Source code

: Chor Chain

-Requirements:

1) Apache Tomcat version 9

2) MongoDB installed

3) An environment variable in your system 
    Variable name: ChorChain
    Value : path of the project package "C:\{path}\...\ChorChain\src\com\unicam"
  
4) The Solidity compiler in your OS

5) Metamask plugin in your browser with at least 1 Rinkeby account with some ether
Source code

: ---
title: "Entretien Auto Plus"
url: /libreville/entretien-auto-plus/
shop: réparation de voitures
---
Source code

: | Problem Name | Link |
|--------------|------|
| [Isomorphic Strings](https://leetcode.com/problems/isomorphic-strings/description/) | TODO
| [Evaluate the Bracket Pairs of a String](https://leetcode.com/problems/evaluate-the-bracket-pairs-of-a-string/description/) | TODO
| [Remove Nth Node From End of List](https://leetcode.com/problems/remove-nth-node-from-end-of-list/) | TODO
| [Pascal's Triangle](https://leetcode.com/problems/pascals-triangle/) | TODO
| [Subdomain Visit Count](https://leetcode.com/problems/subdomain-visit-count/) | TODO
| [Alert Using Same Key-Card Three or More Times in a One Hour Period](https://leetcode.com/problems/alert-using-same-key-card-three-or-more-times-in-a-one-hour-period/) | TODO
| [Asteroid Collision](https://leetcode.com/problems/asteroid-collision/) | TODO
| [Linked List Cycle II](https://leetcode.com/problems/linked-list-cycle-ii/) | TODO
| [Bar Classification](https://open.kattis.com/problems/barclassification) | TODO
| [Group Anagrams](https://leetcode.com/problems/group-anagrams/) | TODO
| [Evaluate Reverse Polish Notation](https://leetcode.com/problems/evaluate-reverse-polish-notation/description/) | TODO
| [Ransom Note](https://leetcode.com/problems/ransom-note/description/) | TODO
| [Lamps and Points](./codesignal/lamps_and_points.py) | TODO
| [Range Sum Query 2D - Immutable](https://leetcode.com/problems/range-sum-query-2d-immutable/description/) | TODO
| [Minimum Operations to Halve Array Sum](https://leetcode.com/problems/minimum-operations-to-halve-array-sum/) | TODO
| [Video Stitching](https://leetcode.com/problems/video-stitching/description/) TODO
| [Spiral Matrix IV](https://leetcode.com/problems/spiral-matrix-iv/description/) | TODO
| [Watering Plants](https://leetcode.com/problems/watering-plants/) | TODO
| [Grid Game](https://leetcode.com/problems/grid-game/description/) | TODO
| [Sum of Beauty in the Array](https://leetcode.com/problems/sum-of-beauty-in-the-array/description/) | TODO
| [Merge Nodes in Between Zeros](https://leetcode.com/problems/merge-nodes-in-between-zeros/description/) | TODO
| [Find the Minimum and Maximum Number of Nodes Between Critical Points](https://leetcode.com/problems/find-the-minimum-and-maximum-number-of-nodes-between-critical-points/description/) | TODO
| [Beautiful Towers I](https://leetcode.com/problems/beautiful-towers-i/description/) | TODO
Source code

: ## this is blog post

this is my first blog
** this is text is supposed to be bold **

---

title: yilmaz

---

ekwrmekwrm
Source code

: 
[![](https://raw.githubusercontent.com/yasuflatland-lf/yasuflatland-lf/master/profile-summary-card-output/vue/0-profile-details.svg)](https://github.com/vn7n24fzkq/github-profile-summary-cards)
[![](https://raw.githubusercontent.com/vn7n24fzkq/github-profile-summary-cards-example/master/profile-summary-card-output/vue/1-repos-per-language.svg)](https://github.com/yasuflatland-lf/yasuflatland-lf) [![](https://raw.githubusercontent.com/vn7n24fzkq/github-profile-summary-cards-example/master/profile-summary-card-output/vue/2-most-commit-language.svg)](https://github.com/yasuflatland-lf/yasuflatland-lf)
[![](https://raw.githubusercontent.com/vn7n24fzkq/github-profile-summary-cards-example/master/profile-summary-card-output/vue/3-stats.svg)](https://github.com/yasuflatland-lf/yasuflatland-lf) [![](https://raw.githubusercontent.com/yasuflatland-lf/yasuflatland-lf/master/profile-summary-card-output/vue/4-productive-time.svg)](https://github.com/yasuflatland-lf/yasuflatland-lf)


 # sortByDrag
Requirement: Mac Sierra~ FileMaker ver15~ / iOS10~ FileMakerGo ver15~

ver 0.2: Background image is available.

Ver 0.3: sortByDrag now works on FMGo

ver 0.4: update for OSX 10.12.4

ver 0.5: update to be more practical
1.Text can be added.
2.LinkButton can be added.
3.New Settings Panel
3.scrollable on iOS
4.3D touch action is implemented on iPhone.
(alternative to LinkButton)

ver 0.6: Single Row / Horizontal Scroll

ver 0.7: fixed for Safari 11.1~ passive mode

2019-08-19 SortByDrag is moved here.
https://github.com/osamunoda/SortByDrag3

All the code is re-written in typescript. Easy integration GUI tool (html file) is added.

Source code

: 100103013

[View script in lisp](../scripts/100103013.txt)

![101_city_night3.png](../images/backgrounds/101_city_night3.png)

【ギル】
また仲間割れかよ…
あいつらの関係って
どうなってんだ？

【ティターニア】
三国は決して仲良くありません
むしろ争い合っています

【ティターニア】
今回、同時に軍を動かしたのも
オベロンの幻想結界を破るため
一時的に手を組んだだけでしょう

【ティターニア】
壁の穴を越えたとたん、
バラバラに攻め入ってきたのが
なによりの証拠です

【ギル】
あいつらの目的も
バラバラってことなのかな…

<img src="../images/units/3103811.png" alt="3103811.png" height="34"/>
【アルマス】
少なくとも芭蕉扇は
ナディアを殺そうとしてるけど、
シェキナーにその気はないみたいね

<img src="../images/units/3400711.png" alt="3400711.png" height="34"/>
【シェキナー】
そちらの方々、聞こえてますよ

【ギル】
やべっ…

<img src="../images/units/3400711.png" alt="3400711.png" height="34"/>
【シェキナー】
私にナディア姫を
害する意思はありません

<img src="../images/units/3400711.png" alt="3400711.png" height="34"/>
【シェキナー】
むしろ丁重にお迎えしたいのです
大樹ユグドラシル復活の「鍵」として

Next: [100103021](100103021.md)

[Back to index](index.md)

◆ Aim of the task:
If a line in the records holds the string "nodes", copy it.

◆ Completed exercise:
| [Merge Nodes in Between Zeros](https://leetcode.com/problems/merge-nodes-in-between-zeros/description/) | TODO
| [Find the Minimum and Maximum Number of Nodes Between Critical Points](https://leetcode.com/problems/find-the-minimum-and-maximum-number-of-nodes-between-critical-points/description/) | TODO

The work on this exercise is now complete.